APELAÇÃO CÍVEL Nº 1.0024.12.316720-7/005 - COMARCA DE BELO HORIZONTE - APELANTE (S): RODRIGO DA SILVA CONHALATO - APELADO (A)(S): HABITARE CONSTRUTORA E INCORPORADORA S/A

A C Ó R D Ã O

Vistos etc., acorda, em Turma, a 18ª CÂMARA CÍVEL do Tribunal de Justiça do Estado de Minas Gerais, na conformidade da ata dos julgamentos, em ACOLHER PRELIMINAR DE VÍCIO CITRA PETITA E DAR PARCIAL PROVIMENTO AO RECURSO.

DES. JOÃO CANCIO

RELATOR.





DES. JOÃO CANCIO (RELATOR)



V O T O

Trata-se de Apelação Cível interposta por RODRIGO DA SILVA CONHALATO contra a r. sentença de fls. 460/463v, integrada pela decisão de fl. 468, proferida pelo MM. Juiz de Direito da 22ª Vara Cível da Comarca de Belo Horizonte/MG nos autos da "Ação de Rescisão Contratual c/c Indenização por Perdas e Danos" movida em face de HABITARE CONSTRUTORA E INCORPORADORA S/A, que julgou procedente a ação para (i) declarar rescindido o contrato de compra e venda por culpa exclusiva da construtora; (ii) condenar a ré a devolver ao autor todos os valores pagos, com correção monetária pela tabela da CGJ/MG a partir da propositura da ação e juros de mora a partir da citação; (iii) condenar a ré a pagar ao autor a multa rescisória equivalente a 2% do valor total do contrato, mais 1% para cada mês de atraso, contados a partir de fevereiro/2013; (iv) condenar a ré ao pagamento das custas processuais e honorários advocatícios, fixados em 10% sobre o valor da condenação.

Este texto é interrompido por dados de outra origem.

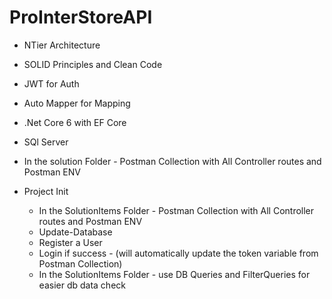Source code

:# ProInterStoreAPI 

- NTier Architecture
- SOLID Principles and Clean Code
- JWT for Auth
- Auto Mapper for Mapping
- .Net Core 6 with EF Core
- SQl Server

- In the solution Folder - Postman Collection with All Controller routes and Postman ENV

- Project Init
  - In the SolutionItems Folder - Postman Collection with All Controller routes and Postman ENV
  - Update-Database
  - Register a User
  - Login if success - (will automatically update the token variable from Postman Collection)
  - In the SolutionItems Folder - use DB Queries and FilterQueries for easier db data check
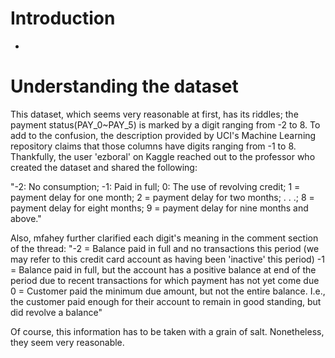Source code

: # Introduction
-

# Understanding the dataset
This dataset, which seems very reasonable at first, has its riddles; the payment status(PAY_0~PAY_5)
is marked by a digit ranging from -2 to 8. To add to the confusion, the description provided by UCI's Machine
Learning repository claims that those columns have digits ranging from -1 to 8. Thankfully, the user 'ezboral' on Kaggle
reached out to the professor who created the dataset and shared the following:

"-2: No consumption;
-1: Paid in full;
0: The use of revolving credit;
1 = payment delay for one month;
2 = payment delay for two months;
 . . .;
 8 = payment delay for eight months;
 9 = payment delay for nine months and above."

Also, mfahey further clarified each digit's meaning in the comment section of the thread:
"-2 = Balance paid in full and no transactions this period (we may refer to this credit card account as having been 'inactive' this period)
-1 = Balance paid in full, but the account has a positive balance at end of the period due to recent transactions for which payment has not yet come due
0 = Customer paid the minimum due amount, but not the entire balance. I.e., the customer paid enough for their account to remain in good standing, but did revolve a balance"

Of course, this information has to be taken with a grain of salt. Nonetheless, they seem very reasonable.

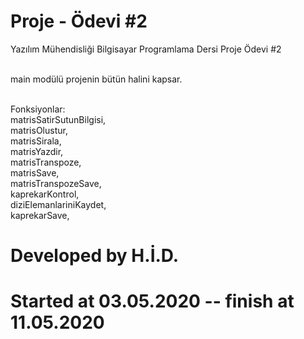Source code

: # Proje - Ödevi #2
Yazılım Mühendisliği Bilgisayar Programlama Dersi Proje Ödevi #2

</br> main modülü projenin bütün halini kapsar.

</br> Fonksiyonlar:
</br> matrisSatirSutunBilgisi,
</br> matrisOlustur,
</br> matrisSirala,
</br> matrisYazdir,
</br> matrisTranspoze,
</br> matrisSave,
</br> matrisTranspozeSave,
</br> kaprekarKontrol,
</br> diziElemanlariniKaydet,
</br> kaprekarSave,

# Developed by H.İ.D.
# Started at 03.05.2020 -- finish at 11.05.2020
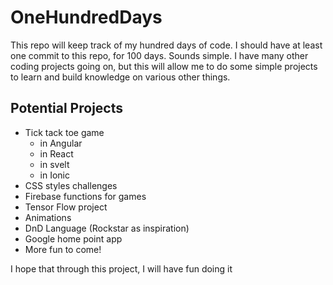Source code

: # OneHundredDays

This repo will keep track of my hundred days of code. I should have at least one commit to this repo, for 100 days. Sounds simple. I have many other coding projects going on, but this will allow me to do some simple projects to learn and build knowledge on various other things.

## Potential Projects
* Tick tack toe game
    - in Angular
    - in React
    - in svelt
    - in Ionic
* CSS styles challenges
* Firebase functions for games
* Tensor Flow project
* Animations
* DnD Language (Rockstar as inspiration)
* Google home point app
* More fun to come!

I hope that through this project, I will have fun doing it
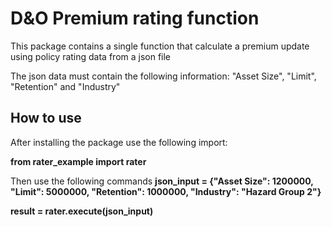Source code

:# D&O Premium rating function
This package contains a single function that calculate a premium update using policy rating data from a json file

The json data must contain the following information:
"Asset Size", "Limit", "Retention" and "Industry"

## How to use
After installing the package use the following import: <br>

**from rater_example import rater**

Then use the following commands
**json_input = {"Asset Size": 1200000, 
              "Limit": 5000000, 
              "Retention": 1000000, 
              "Industry": "Hazard Group 2"}**

**result = rater.execute(json_input)**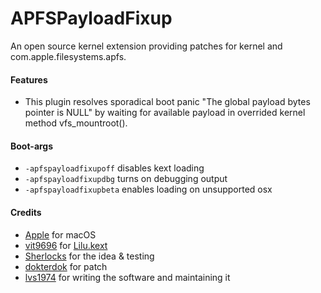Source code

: APFSPayloadFixup
===================

An open source kernel extension providing patches for kernel and com.apple.filesystems.apfs.

#### Features
- This plugin resolves sporadical boot panic "The global payload bytes pointer is NULL" by waiting for
available payload in overrided kernel method vfs_mountroot().

#### Boot-args
- `-apfspayloadfixupoff` disables kext loading
- `-apfspayloadfixupdbg` turns on debugging output
- `-apfspayloadfixupbeta` enables loading on unsupported osx

#### Credits
- [Apple](https://www.apple.com) for macOS  
- [vit9696](https://github.com/vit9696) for [Lilu.kext](https://github.com/vit9696/Lilu)
- [Sherlocks](http://www.insanelymac.com/forum/user/980913-sherlocks/) for the idea & testing
- [dokterdok](https://github.com/dokterdok/Continuity-Activation-Tool/) for patch
- [lvs1974](https://applelife.ru/members/lvs1974.53809/) for writing the software and maintaining it
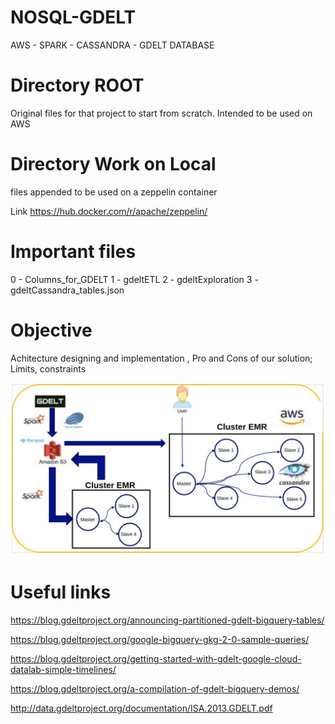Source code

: # NOSQL-GDELT
AWS - SPARK - CASSANDRA - GDELT DATABASE


# Directory ROOT 
Original files for that project to start from scratch. Intended to be used on AWS 

# Directory Work on Local
files appended to be used on a zeppelin container   

Link https://hub.docker.com/r/apache/zeppelin/

# Important files

0 - Columns_for_GDELT
1 - gdeltETL
2 - gdeltExploration 
3 - gdeltCassandra_tables.json


# Objective

Achitecture designing and implementation , Pro and Cons of our solution;
Limits, constraints



![alt text](https://github.com/yamhiroto/NOSQL-GDELT/raw/master/architecture.png)



# Useful links 

https://blog.gdeltproject.org/announcing-partitioned-gdelt-bigquery-tables/

https://blog.gdeltproject.org/google-bigquery-gkg-2-0-sample-queries/

https://blog.gdeltproject.org/getting-started-with-gdelt-google-cloud-datalab-simple-timelines/

https://blog.gdeltproject.org/a-compilation-of-gdelt-bigquery-demos/

http://data.gdeltproject.org/documentation/ISA.2013.GDELT.pdf
    
   

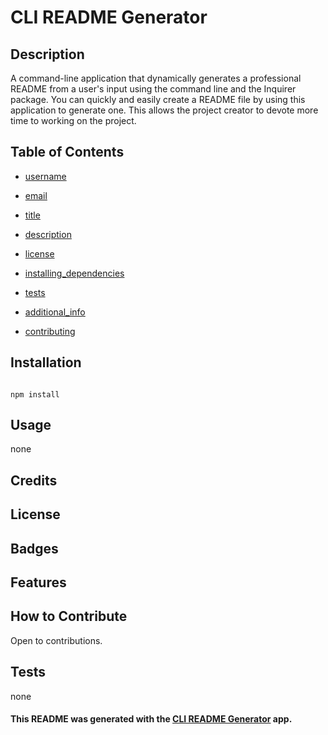 # CLI README Generator

## Description

A command-line application that dynamically generates a professional README from a user's input using the command line and the Inquirer package. You can quickly and easily create a README file by using this application to generate one. This allows the project creator to devote more time to working on the project.






## Table of Contents

* [username](#username)


* [email](#email)


* [title](#title)


* [description](#description)


* [license](#license)


* [installing_dependencies](#installing_dependencies)


* [tests](#tests)


* [additional_info](#additional_info)


* [contributing](#contributing)




## Installation

<code>
npm install
</code>

## Usage

none

## Credits

## License



## Badges

## Features

## How to Contribute

Open to contributions.

## Tests

none

#### This README was generated with the [CLI README Generator](https://github.com/loveliiivelaugh/nu-hw9-cli-readme-generator) app.
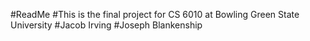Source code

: #ReadMe
#This is the final project for CS 6010 at Bowling Green State University
#Jacob Irving
#Joseph Blankenship
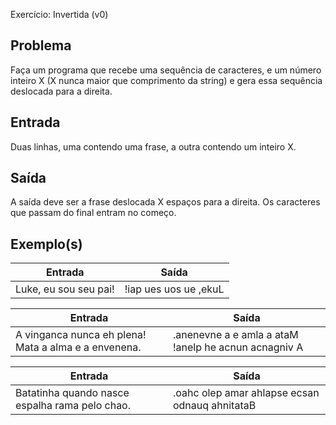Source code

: Exercício: Invertida (v0)


Problema
--------

Faça um programa que recebe uma sequência de caracteres, e um número inteiro X (X nunca maior que comprimento da string) e gera essa sequência deslocada para a direita.

Entrada
-------

Duas linhas, uma contendo uma frase, a outra contendo um inteiro X.


Saída
-----

A saída deve ser a frase deslocada X espaços para a direita. Os caracteres que passam do final entram no começo.


Exemplo(s)
----------

| Entrada | Saída |
|---------|-------|
| Luke, eu sou seu pai! | !iap ues uos ue ,ekuL     |

| Entrada | Saída |
|---------|-------|
| A vinganca nunca eh plena! Mata a alma e a envenena.       | .anenevne a e amla a ataM !anelp he acnun acnagniv A    |

| Entrada | Saída |
|---------|-------|
| Batatinha quando nasce espalha rama pelo chao.       | .oahc olep amar ahlapse ecsan odnauq ahnitataB     |
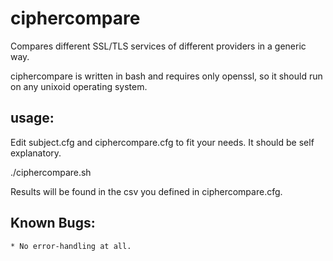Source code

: ciphercompare
=============

Compares different SSL/TLS services of different providers in a generic way.

ciphercompare is written in bash and requires only openssl, so it should run on
any unixoid operating system.

usage:
------

Edit subject.cfg and ciphercompare.cfg to fit your needs. It should be self
explanatory.

   ./ciphercompare.sh

Results will be found in the csv you defined in ciphercompare.cfg.

Known Bugs:
-----------

    * No error-handling at all.

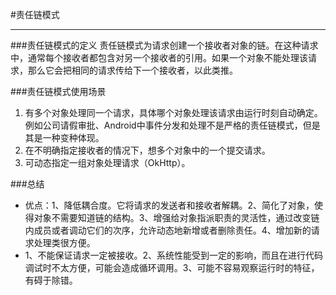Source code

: #责任链模式
***
###责任链模式的定义
责任链模式为请求创建一个接收者对象的链。在这种请求中，通常每个接收者都包含对另一个接收者的引用。如果一个对象不能处理该请求，那么它会把相同的请求传给下一个接收者，以此类推。

###责任链模式使用场景
1. 有多个对象处理同一个请求，具体哪个对象处理该请求由运行时刻自动确定。例如公司请假审批、Android中事件分发和处理不是严格的责任链模式，但是其是一种变种体现。
2. 在不明确指定接收者的情况下，想多个对象中的一个提交请求。
3. 可动态指定一组对象处理请求（OkHttp）。

###总结
* 优点：1、降低耦合度。它将请求的发送者和接收者解耦。2、简化了对象，使得对象不需要知道链的结构。3、增强给对象指派职责的灵活性，通过改变链内成员或者调动它们的次序，允许动态地新增或者删除责任。4、增加新的请求处理类很方便。
* 1、不能保证请求一定被接收。2、系统性能受到一定的影响，而且在进行代码调试时不太方便，可能会造成循环调用。3、可能不容易观察运行时的特征，有碍于除错。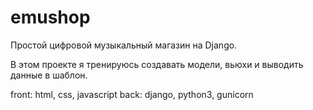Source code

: # emushop
Простой цифровой музыкальный магазин на Django.

В этом проекте я тренируюсь создавать модели, вьюхи и выводить данные в шаблон.

front: html, css, javascript
back: django, python3, gunicorn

Em suas razões recursais (fls. 469/482), o autor sustenta, em síntese, que a sentença é citra petita, pois não analisou os pedidos de danos morais, ressarcimento dos alugueis despendidos, multa rescisória de 11% sobre o valor do contrato e nulidade/devolução das notas promissórias, e que não houve manifestação sobre as tutelas antecipadas que deferiram o pagamento de aluguel mensal ao autor e o arresto de bens da construtora.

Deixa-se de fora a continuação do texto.